# [THE PROBLEM]
From the line containing "- 커널에는 아래와 같은 코드들이 포함되어 있다." through the final line of the records, reproduce every line exactly.
□ □ □
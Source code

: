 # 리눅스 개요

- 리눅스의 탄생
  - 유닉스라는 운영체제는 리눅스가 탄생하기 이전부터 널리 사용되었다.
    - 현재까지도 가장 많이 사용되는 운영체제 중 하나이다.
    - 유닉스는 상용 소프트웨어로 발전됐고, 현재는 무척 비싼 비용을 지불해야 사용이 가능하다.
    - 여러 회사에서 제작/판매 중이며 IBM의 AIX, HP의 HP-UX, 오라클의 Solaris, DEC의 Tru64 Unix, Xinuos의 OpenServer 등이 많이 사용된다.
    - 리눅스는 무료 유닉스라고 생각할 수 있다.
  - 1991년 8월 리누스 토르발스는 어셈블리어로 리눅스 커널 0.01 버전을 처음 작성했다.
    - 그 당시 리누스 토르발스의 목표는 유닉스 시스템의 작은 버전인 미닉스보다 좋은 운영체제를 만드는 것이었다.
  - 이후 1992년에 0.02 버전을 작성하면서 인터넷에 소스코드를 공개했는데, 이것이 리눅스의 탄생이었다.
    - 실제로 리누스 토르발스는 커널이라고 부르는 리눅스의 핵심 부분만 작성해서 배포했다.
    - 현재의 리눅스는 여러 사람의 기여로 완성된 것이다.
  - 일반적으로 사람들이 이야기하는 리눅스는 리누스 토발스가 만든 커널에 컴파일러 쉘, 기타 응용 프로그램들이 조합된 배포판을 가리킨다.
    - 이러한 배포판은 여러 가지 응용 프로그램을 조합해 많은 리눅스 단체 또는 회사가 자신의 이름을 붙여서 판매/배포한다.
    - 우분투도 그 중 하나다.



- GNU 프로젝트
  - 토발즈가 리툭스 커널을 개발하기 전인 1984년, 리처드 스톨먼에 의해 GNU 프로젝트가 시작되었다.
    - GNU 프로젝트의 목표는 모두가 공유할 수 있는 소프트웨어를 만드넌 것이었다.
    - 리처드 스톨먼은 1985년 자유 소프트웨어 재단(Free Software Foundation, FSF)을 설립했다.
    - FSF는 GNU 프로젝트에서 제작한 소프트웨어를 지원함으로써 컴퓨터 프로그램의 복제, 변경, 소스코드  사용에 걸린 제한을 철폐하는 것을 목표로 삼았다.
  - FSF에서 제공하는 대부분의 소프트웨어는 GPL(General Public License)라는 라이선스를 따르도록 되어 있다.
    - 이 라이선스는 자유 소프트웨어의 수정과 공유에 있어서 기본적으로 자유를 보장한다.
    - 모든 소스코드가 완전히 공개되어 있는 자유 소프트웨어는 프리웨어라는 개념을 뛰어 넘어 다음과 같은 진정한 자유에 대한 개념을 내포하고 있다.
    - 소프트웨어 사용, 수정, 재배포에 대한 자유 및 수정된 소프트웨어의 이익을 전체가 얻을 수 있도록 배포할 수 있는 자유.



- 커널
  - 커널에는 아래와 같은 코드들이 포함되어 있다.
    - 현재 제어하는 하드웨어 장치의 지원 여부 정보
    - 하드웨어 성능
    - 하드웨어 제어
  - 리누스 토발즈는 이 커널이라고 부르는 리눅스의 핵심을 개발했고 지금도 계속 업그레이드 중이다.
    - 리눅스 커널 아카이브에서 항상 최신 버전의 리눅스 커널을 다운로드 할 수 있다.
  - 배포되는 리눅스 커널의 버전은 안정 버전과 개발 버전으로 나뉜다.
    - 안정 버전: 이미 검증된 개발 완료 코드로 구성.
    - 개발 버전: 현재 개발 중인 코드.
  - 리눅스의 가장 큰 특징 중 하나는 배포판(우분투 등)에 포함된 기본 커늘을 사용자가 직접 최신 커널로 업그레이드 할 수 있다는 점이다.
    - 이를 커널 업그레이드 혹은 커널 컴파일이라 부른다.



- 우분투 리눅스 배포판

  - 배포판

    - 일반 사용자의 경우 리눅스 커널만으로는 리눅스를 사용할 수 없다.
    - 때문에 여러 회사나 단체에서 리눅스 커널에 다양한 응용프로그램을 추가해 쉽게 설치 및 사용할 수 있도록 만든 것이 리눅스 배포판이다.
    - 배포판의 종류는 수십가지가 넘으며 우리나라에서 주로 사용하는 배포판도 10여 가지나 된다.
□ □ □
# [EXERCISE ANSWER]
  - 커널에는 아래와 같은 코드들이 포함되어 있다.
    - 현재 제어하는 하드웨어 장치의 지원 여부 정보
    - 하드웨어 성능
    - 하드웨어 제어
  - 리누스 토발즈는 이 커널이라고 부르는 리눅스의 핵심을 개발했고 지금도 계속 업그레이드 중이다.
    - 리눅스 커널 아카이브에서 항상 최신 버전의 리눅스 커널을 다운로드 할 수 있다.
  - 배포되는 리눅스 커널의 버전은 안정 버전과 개발 버전으로 나뉜다.
    - 안정 버전: 이미 검증된 개발 완료 코드로 구성.
    - 개발 버전: 현재 개발 중인 코드.
  - 리눅스의 가장 큰 특징 중 하나는 배포판(우분투 등)에 포함된 기본 커늘을 사용자가 직접 최신 커널로 업그레이드 할 수 있다는 점이다.
    - 이를 커널 업그레이드 혹은 커널 컴파일이라 부른다.



- 우분투 리눅스 배포판

  - 배포판

    - 일반 사용자의 경우 리눅스 커널만으로는 리눅스를 사용할 수 없다.
    - 때문에 여러 회사나 단체에서 리눅스 커널에 다양한 응용프로그램을 추가해 쉽게 설치 및 사용할 수 있도록 만든 것이 리눅스 배포판이다.
    - 배포판의 종류는 수십가지가 넘으며 우리나라에서 주로 사용하는 배포판도 10여 가지나 된다.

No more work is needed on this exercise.